De vuelta a Europa, rueda El quimérico inquilino, sobre la novela de Topor, que le devuelve (con él como protagonista) al universo opresivo y cerrado de Repulsión, ahora en clave masculina y sin temática sexual; filme que no gustó a casi nadie, el paso del tiempo ha ido haciendo de él casi un clásico, ganando crédito entre los cinéfilos a lo largo de los años. En esa época, en 1977, su vida da otro vuelco: durante una sesión de fotos, al parecer sedujo, mediante alcohol y drogas, a la adolescente que servía de modelo, siendo acusado de estupro y violación, y condenado a la cárcel, de la que escapó aprovechando un permiso, no volviendo a pisar suelo norteamericano para evitar ser capturado. Convertido de alguna forma en un apestado, consigue rodar en Europa Tess, una de sus obras cumbres, curiosamente la historia de una adolescente seducida por un hombre y golpeada salvajemente por el destino, protagonizada por una Nastassja Kinski en la plenitud de su físico y de su arte interpretativo.

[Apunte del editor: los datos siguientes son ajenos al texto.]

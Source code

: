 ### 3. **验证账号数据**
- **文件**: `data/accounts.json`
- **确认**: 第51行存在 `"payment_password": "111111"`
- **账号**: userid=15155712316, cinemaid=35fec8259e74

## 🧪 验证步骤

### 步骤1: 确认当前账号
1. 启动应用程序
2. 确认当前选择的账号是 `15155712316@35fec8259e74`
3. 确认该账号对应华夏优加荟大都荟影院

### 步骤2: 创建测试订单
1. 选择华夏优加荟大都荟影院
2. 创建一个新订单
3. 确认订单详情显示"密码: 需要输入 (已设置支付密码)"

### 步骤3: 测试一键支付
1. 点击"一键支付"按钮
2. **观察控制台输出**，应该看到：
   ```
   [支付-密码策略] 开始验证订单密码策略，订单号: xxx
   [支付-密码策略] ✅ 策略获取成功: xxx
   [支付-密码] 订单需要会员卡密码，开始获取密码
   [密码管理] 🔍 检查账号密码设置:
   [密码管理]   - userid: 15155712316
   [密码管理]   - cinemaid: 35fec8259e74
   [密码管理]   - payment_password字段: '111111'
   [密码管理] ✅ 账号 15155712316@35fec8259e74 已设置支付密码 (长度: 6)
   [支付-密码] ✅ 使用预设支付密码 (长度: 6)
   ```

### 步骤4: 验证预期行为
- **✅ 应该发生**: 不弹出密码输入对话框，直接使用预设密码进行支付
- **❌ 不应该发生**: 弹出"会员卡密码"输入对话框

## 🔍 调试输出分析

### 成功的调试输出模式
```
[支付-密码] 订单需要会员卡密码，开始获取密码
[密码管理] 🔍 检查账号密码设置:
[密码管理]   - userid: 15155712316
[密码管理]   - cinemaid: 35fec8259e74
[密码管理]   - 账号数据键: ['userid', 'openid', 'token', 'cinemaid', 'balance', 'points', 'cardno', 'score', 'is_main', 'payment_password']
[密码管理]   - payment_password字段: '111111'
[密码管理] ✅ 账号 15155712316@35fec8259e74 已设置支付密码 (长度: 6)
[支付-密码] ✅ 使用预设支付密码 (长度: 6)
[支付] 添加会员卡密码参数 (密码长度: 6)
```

Siete años van desde Tess hasta que en 1986 rueda Piratas, comedia de corte aventurero (otra vuelta de tuerca temática) que interesó más bien poco; algo mejor le fue un par de años después con Frenético, con Harrison Ford como superstar, en un thriller algo tramposo, y con una Emmanuelle Seignier que se convertiría en su nueva esposa. Lunas de hiel, su siguiente filme, ya en la década de los noventa, intenta recuperar las zonas oscuras del cine polanskiano, en torno a las relaciones humanas y sus aspectos más escabrosos, pero no tiene la altura de sus grandes logros. La muerte y la doncella, sobre la obra de Ariel Dorfman y con la temática del verdugo y la víctima, resulta en exceso teatralizante y no tiene gran repercusión. Menos aún la bastante vulgar La novena puerta, que rueda en España sobre la novela de Pérez Reverte, y en la que Polanski iba claramente con el piloto automático puesto.

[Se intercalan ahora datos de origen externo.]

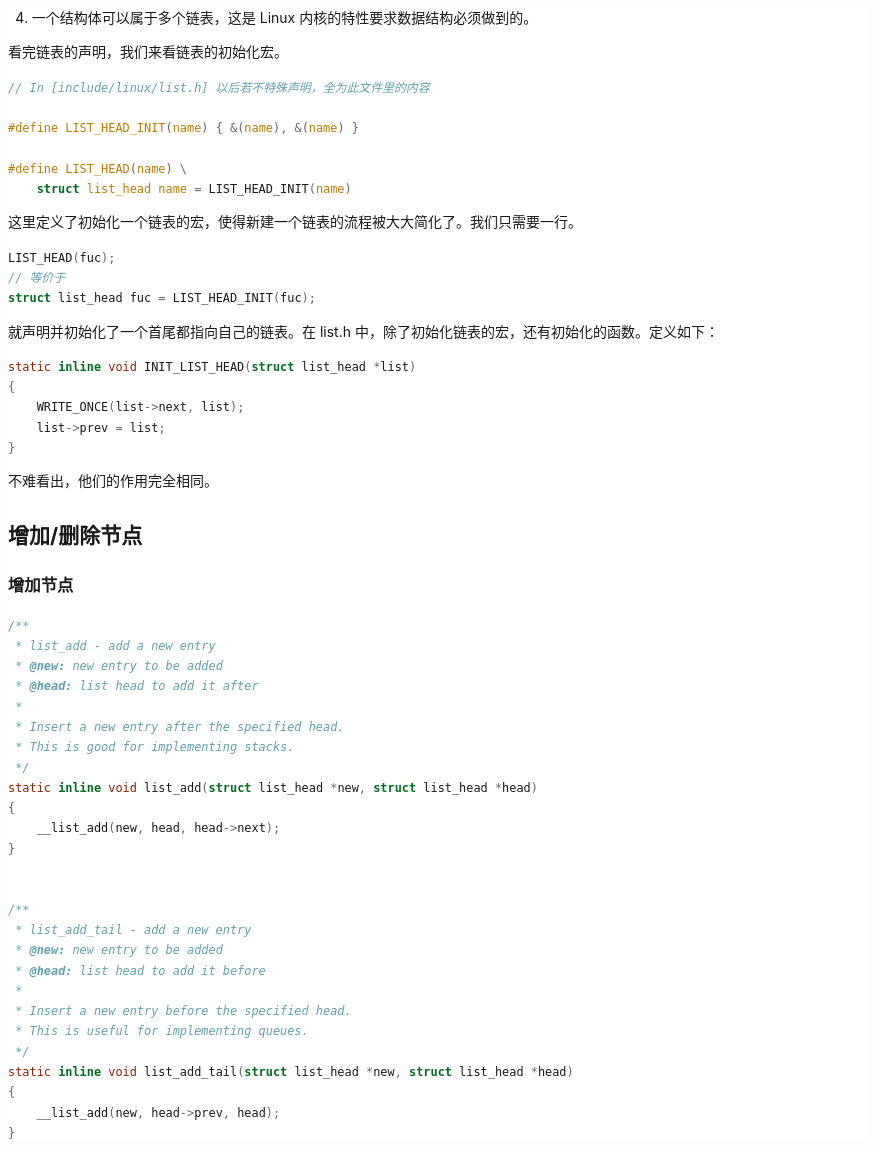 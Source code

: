 4. 一个结构体可以属于多个链表，这是 Linux 内核的特性要求数据结构必须做到的。

看完链表的声明，我们来看链表的初始化宏。

```C
// In [include/linux/list.h] 以后若不特殊声明，全为此文件里的内容

#define LIST_HEAD_INIT(name) { &(name), &(name) }

#define LIST_HEAD(name) \
	struct list_head name = LIST_HEAD_INIT(name)
```

这里定义了初始化一个链表的宏，使得新建一个链表的流程被大大简化了。我们只需要一行。

```C
LIST_HEAD(fuc);
// 等价于
struct list_head fuc = LIST_HEAD_INIT(fuc);
```

就声明并初始化了一个首尾都指向自己的链表。在 list.h 中，除了初始化链表的宏，还有初始化的函数。定义如下：

```C
static inline void INIT_LIST_HEAD(struct list_head *list)
{
	WRITE_ONCE(list->next, list);
	list->prev = list;
}
```

不难看出，他们的作用完全相同。

## 增加/删除节点

### 增加节点

```C
/**
 * list_add - add a new entry
 * @new: new entry to be added
 * @head: list head to add it after
 *
 * Insert a new entry after the specified head.
 * This is good for implementing stacks.
 */
static inline void list_add(struct list_head *new, struct list_head *head)
{
	__list_add(new, head, head->next);
}


/**
 * list_add_tail - add a new entry
 * @new: new entry to be added
 * @head: list head to add it before
 *
 * Insert a new entry before the specified head.
 * This is useful for implementing queues.
 */
static inline void list_add_tail(struct list_head *new, struct list_head *head)
{
	__list_add(new, head->prev, head);
}
```
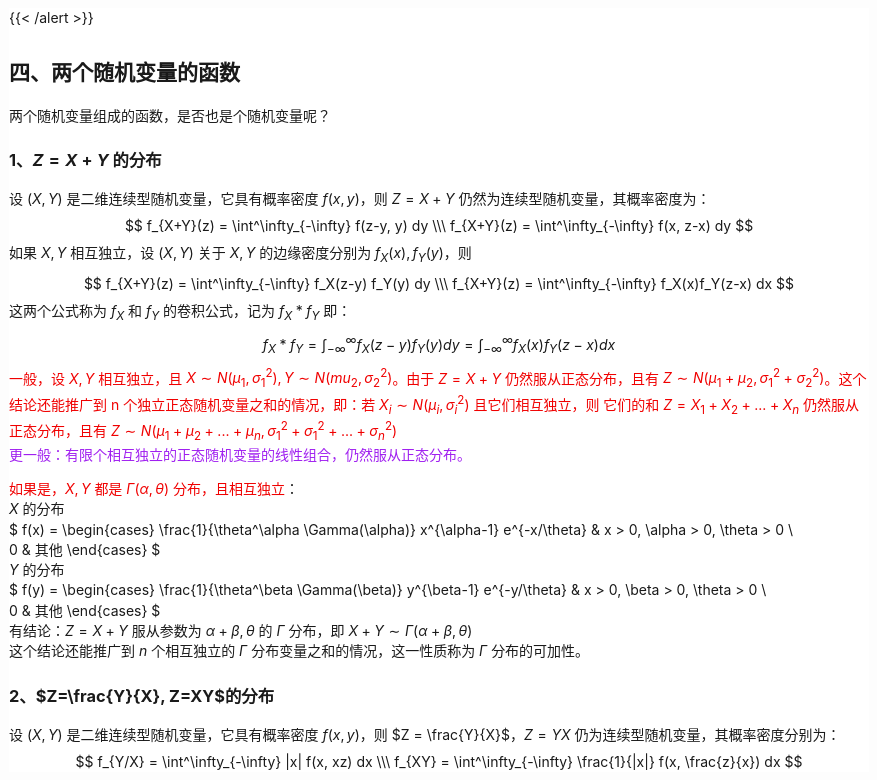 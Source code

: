 
{{< /alert >}}

## 四、两个随机变量的函数
两个随机变量组成的函数，是否也是个随机变量呢？
### 1、$Z=X+Y$ 的分布
设 $(X, Y)$ 是二维连续型随机变量，它具有概率密度 $f(x, y)$，则 $Z=X+Y$ 仍然为连续型随机变量，其概率密度为：
$$
f_{X+Y}(z) = \int^\infty_{-\infty} f(z-y, y) dy \\\
f_{X+Y}(z) = \int^\infty_{-\infty} f(x, z-x) dy
$$
如果 $X, Y$ 相互独立，设 $(X, Y)$ 关于 $X, Y$ 的边缘密度分别为 $f_X(x), f_Y(y)$，则
$$
f_{X+Y}(z) = \int^\infty_{-\infty} f_X(z-y) f_Y(y) dy \\\
f_{X+Y}(z) = \int^\infty_{-\infty} f_X(x)f_Y(z-x) dx
$$
这两个公式称为 $f_X$ 和 $f_Y$ 的卷积公式，记为 $f_X * f_Y$ 即：
$$
f_X * f_Y = \int^\infty_{-\infty} f_X(z-y) f_Y(y) dy = \int^\infty_{-\infty} f_X(x)f_Y(z-x) dx
$$
<font color=#f00000>一般，设 $X, Y$ 相互独立，且 $X \sim N(\mu_1, \sigma_1^2), Y \sim N(mu_2, \sigma_2^2)$。由于 $Z=X+Y$ 仍然服从正态分布，且有 $Z \sim N(\mu_1+\mu_2, \sigma_1^2+\sigma_2^2)$。这个结论还能推广到 n 个独立正态随机变量之和的情况，即：若 $X_i \sim N(\mu_i, \sigma_i^2)$ 且它们相互独立，则 它们的和 $Z = X_1 + X_2 + ... + X_n$ 仍然服从正态分布，且有 $Z \sim N(\mu_1+\mu_2+...+\mu_n, \sigma_1^2+\sigma_1^2+...+\sigma_n^2)$</font> <br>
<font color=#a020f0>更一般：有限个相互独立的正态随机变量的线性组合，仍然服从正态分布。</font> <br>

<font color=#f00000>如果是，$X, Y$ 都是 $\Gamma(\alpha, \theta)$ 分布，且相互独立</font>：<br>
$X$ 的分布 <br>
$
f(x) = \begin{cases}
   \frac{1}{\theta^\alpha \Gamma(\alpha)} x^{\alpha-1} e^{-x/\theta} & x > 0, \alpha > 0, \theta > 0 \\\
   0 & 其他
\end{cases}
$ <br>
$Y$ 的分布 <br>
$
f(y) = \begin{cases}
   \frac{1}{\theta^\beta \Gamma(\beta)} y^{\beta-1} e^{-y/\theta} & x > 0, \beta > 0, \theta > 0 \\\
   0 & 其他
\end{cases}
$ <br>
有结论：$Z = X + Y$ 服从参数为 $\alpha + \beta, \theta$ 的 $\Gamma$ 分布，即 $X+Y \sim \Gamma(\alpha+\beta, \theta)$ <br>
这个结论还能推广到 $n$ 个相互独立的 $\Gamma$ 分布变量之和的情况，这一性质称为 $\Gamma$ 分布的可加性。

### 2、$Z=\frac{Y}{X}, Z=XY$的分布
设 $(X, Y)$ 是二维连续型随机变量，它具有概率密度 $f(x, y)$，则 $Z = \frac{Y}{X}$，$Z = YX$ 仍为连续型随机变量，其概率密度分别为：
$$
f_{Y/X} = \int^\infty_{-\infty} |x| f(x, xz) dx \\\
f_{XY} = \int^\infty_{-\infty} \frac{1}{|x|} f(x, \frac{z}{x}) dx
$$
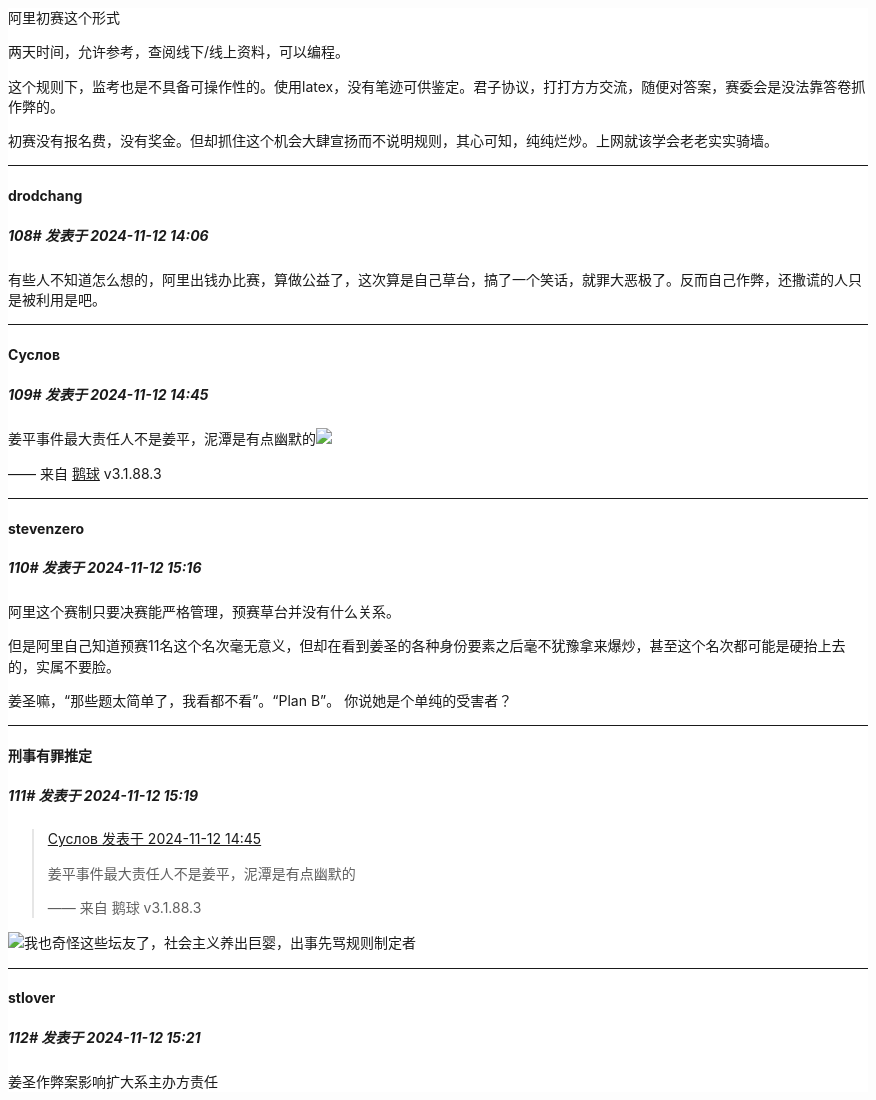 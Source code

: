 阿里初赛这个形式

两天时间，允许参考，查阅线下/线上资料，可以编程。

这个规则下，监考也是不具备可操作性的。使用latex，没有笔迹可供鉴定。君子协议，打打方方交流，随便对答案，赛委会是没法靠答卷抓作弊的。

初赛没有报名费，没有奖金。但却抓住这个机会大肆宣扬而不说明规则，其心可知，纯纯烂炒。上网就该学会老老实实骑墙。


*****

####  drodchang  
##### 108#       发表于 2024-11-12 14:06

有些人不知道怎么想的，阿里出钱办比赛，算做公益了，这次算是自己草台，搞了一个笑话，就罪大恶极了。反而自己作弊，还撒谎的人只是被利用是吧。


*****

####  Суслов  
##### 109#       发表于 2024-11-12 14:45

姜平事件最大责任人不是姜平，泥潭是有点幽默的<img src="https://static.saraba1st.com/image/smiley/face2017/037.png" referrerpolicy="no-referrer">

—— 来自 [鹅球](https://www.pgyer.com/GcUxKd4w) v3.1.88.3


*****

####  stevenzero  
##### 110#       发表于 2024-11-12 15:16

阿里这个赛制只要决赛能严格管理，预赛草台并没有什么关系。

但是阿里自己知道预赛11名这个名次毫无意义，但却在看到姜圣的各种身份要素之后毫不犹豫拿来爆炒，甚至这个名次都可能是硬抬上去的，实属不要脸。

姜圣嘛，“那些题太简单了，我看都不看”。“Plan B”。 你说她是个单纯的受害者？

*****

####  刑事有罪推定  
##### 111#       发表于 2024-11-12 15:19

<blockquote><a href="httphttps://bbs.saraba1st.com/2b/forum.php?mod=redirect&amp;goto=findpost&amp;pid=66679406&amp;ptid=2206459" target="_blank">Суслов 发表于 2024-11-12 14:45</a>

姜平事件最大责任人不是姜平，泥潭是有点幽默的

—— 来自 鹅球 v3.1.88.3</blockquote>
<img src="https://static.saraba1st.com/image/smiley/face2017/034.png" referrerpolicy="no-referrer">我也奇怪这些坛友了，社会主义养出巨婴，出事先骂规则制定者


*****

####  stlover  
##### 112#       发表于 2024-11-12 15:21

姜圣作弊案影响扩大系主办方责任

El siglo XXI parece que se abrió bien con El pianista, ambientada en un campo de concentración nazi, que le reporta un buen puñado de Oscars y lo que parecía una reconciliación con Hollywood; sin embargo, su posterior filme, una adaptación del clásico dickensiano Oliver Twist, resultó ser tan académica como fría y escasa en creatividad.

Por fin, en 2010 estrena El escritor, más bien floja aportación al género del thriller entre policíaco y político. Y, como los dramas de este hombre parecen no tener fin, el continuo juego del ratón y el gato con la justicia norteamericana (que lo tiene en busca y captura desde hace 33 años) acabó hace unos meses en Suiza, cuando fue detenido por la policía helvética a instancias de la Interpol. Por supuesto, no vamos a disculpar el delito que cometiera Polanski en su momento; no obstante, no deja de ser llamativo que, 33 años después de cometido, con una víctima que hace decenios que pasó página de aquello, vuelva de nuevo aquella sórdida historia a encenagar la vida de un hombre al que le ha pasado de todo. A nosotros como cinéfilos nos interesa su obra, y lo cierto es que ésta tiene una coherencia y una altura, en general, notables: filmes como Repulsión, La semilla del diablo, Chinatown, El quimérico inquilino, Tess y El pianista, le reputan como el cineasta sólido, ecléctico, con frecuencia magistral, del que aún esperamos (si la justicia yanqui así lo quiere) algunas muestras más de su inmenso talento.